Judgment of the Cumberland County Probate Court on report affirmed.   Remanded for further proceedings as ordered by that Court.


1.   M.R. Prob. P. 72 incorporates M.R. Civ. P. 72.   If the report is contested, as it is here, a report from the court is made pursuant to M.R. Civ. P. 72(c) which states:(c) Report of Interlocutory Rulings.   If the court is of the opinion that a question of law involved in an interlocutory order or ruling made by it in any action in the Superior Court ought to be determined by the Law Court before any further proceedings are taken therein, it may on motion of the aggrieved party report the case to the Law Court for that purpose and stay all further proceedings except such as are necessary to preserve the rights of the parties without making any decision therein.

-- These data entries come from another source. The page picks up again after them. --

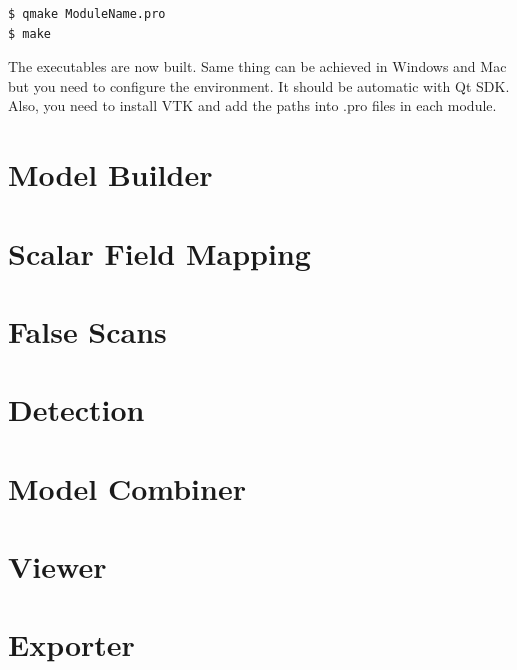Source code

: \documentclass[11pt]{article} %
\begin{document}
\begin{verbatim}
$ qmake ModuleName.pro
$ make
\end{verbatim}

The executables are now built. Same thing can be achieved in Windows and Mac but you need to configure the environment. It should be automatic with Qt SDK. Also, you need to install VTK and add the paths into .pro  files in each module.

\section{Model Builder}

\section{Scalar Field Mapping}

\section{False Scans}

\section{Detection}

\section{Model Combiner}

\section{Viewer}

\section{Exporter}
\end{document}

2.   The “final judgment rule” is not specifically articulated in the Rules of Civil Procedure, but is developed from case law, see Andrews v. Department of Envtl. Protection, 1998 ME 198, ¶ 3-5, 716 A.2d 212, 215-215;  Porrazzo v. Karofsky, 1998 ME 182, ¶ 5-7, 714 A.2d 826, 827-828.   In the Civil Rules “Judgment” is defined to include:  “a decree and any order from which an appeal lies.”   M.R. Civ. P. 54A. M.R. Civ. P. 73(a) then addresses appeal of a judgment which “is by law reviewable by the Law Court.”   The term “final judgment” is referenced, without being further defined, in Rule 54(b).

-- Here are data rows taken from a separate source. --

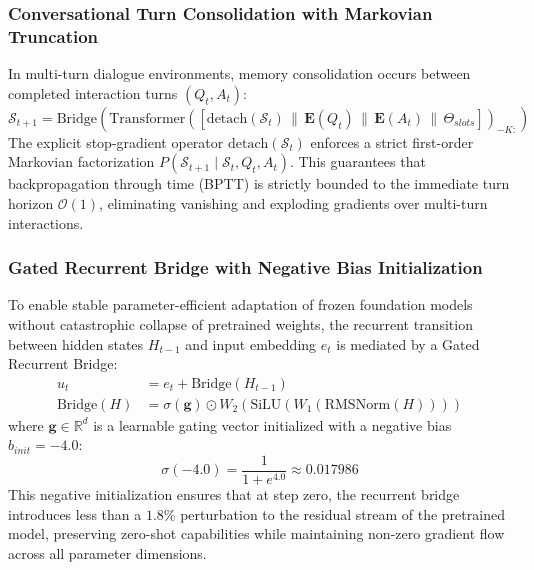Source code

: \documentclass[11pt,a4paper]{article}
\begin{document}
\subsubsection{Conversational Turn Consolidation with Markovian Truncation}
In multi-turn dialogue environments, memory consolidation occurs between completed interaction turns $(Q_t, A_t)$:
\begin{equation}
\mathcal{S}_{t+1} = \text{Bridge}\left( \text{Transformer}\left( \left[ \text{detach}(\mathcal{S}_t) \,\|\, \mathbf{E}(Q_t) \,\|\, \mathbf{E}(A_t) \,\|\, \Theta_{slots} \right] \right)_{-K:} \right)
\end{equation}
The explicit stop-gradient operator $\text{detach}(\mathcal{S}_t)$ enforces a strict first-order Markovian factorization $P(\mathcal{S}_{t+1} \mid \mathcal{S}_t, Q_t, A_t)$. This guarantees that backpropagation through time (BPTT) is strictly bounded to the immediate turn horizon $\mathcal{O}(1)$, eliminating vanishing and exploding gradients over multi-turn interactions.

\subsubsection{Gated Recurrent Bridge with Negative Bias Initialization}
To enable stable parameter-efficient adaptation of frozen foundation models without catastrophic collapse of pretrained weights, the recurrent transition between hidden states $H_{t-1}$ and input embedding $e_t$ is mediated by a Gated Recurrent Bridge:
\begin{align}
u_t &= e_t + \text{Bridge}(H_{t-1}) \\
\text{Bridge}(H) &= \sigma(\mathbf{g}) \odot W_2 \left( \text{SiLU}(W_1(\text{RMSNorm}(H))) \right)
\end{align}
where $\mathbf{g} \in \mathbb{R}^d$ is a learnable gating vector initialized with a negative bias $b_{init} = -4.0$:
\begin{equation}
\sigma(-4.0) = \frac{1}{1 + e^{4.0}} \approx 0.017986
\end{equation}
This negative initialization ensures that at step zero, the recurrent bridge introduces less than a $1.8\%$ perturbation to the residual stream of the pretrained model, preserving zero-shot capabilities while maintaining non-zero gradient flow across all parameter dimensions.
\end{document}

3.   In probate practice, a handwritten will is called a “holographic” will.

4.   Under former 18 M.R.S.A. § 1057 (1964 & 1965 Supp.) now recodified as 18-A M.R.S.A. § 2-201(a) (1998), a surviving spouse could elect to take a 1/313 share of the estate in lieu of any distribution under a will.  Old Colony Trust Co. v. McGowan, 156 Me. 138, 141-45, 163 A.2d 538, 540-42 (1960), Given v. Curtis, 133 Me. 385, 386, 178 A. 616, 616 (1935).

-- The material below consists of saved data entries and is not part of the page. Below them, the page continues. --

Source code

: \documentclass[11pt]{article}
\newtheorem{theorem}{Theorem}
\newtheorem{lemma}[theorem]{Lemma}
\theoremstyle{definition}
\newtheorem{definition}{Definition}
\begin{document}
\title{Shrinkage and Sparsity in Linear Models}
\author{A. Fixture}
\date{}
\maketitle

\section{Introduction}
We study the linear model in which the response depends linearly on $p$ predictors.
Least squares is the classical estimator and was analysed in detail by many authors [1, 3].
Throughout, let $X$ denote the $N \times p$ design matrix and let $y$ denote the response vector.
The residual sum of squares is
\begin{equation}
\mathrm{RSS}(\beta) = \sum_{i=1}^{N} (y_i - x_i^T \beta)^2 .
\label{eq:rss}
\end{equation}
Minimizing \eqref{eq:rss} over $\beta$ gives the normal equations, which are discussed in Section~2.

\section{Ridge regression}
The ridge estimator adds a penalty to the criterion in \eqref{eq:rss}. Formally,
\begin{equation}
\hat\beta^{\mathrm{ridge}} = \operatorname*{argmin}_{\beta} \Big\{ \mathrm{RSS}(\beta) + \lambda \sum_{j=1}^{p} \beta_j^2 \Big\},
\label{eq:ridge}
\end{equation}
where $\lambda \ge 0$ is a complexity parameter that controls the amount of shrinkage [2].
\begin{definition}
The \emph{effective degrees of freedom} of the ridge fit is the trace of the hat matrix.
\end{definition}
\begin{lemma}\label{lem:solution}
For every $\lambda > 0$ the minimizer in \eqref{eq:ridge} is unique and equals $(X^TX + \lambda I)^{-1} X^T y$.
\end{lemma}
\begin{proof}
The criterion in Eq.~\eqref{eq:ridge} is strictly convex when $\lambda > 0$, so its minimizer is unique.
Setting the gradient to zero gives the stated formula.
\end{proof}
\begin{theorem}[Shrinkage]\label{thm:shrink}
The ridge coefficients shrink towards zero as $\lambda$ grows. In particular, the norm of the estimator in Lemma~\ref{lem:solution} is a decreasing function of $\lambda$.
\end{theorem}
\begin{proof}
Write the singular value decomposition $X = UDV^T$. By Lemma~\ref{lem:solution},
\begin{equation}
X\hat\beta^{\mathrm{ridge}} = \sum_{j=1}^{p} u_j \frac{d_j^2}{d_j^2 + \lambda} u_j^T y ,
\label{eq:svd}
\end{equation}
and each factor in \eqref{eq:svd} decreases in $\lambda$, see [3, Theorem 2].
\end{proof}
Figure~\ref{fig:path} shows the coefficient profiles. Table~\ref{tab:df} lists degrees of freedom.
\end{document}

5.   In 1984, the Federal Trust Company of Waterville merged with the Merrill Trust Company;  in 1988, the Merrill Trust Company merged with Norstar Bank of Maine and the two entities assumed the name Fleet Bank of Maine.

6.   Appointment of a guardian ad litem is governed by M.R. Prob. P. 17(b) which incorporates M.R. Civ. P. 17(b).

7.   Judge William Childs had succeeded Judge Dana Childs as Judge of the Cumberland County Probate Court.   See M.R. Prob. P. 63 and M.R. Civ. P. 63.

8.   Mr. Moore died in 1970.   Accordingly, the Moore Trust is subject to the “wait and see” statute as the statute applies to wills where the testator dies after August 20, 1955.   33 M.R.S.A. § 106 (1988).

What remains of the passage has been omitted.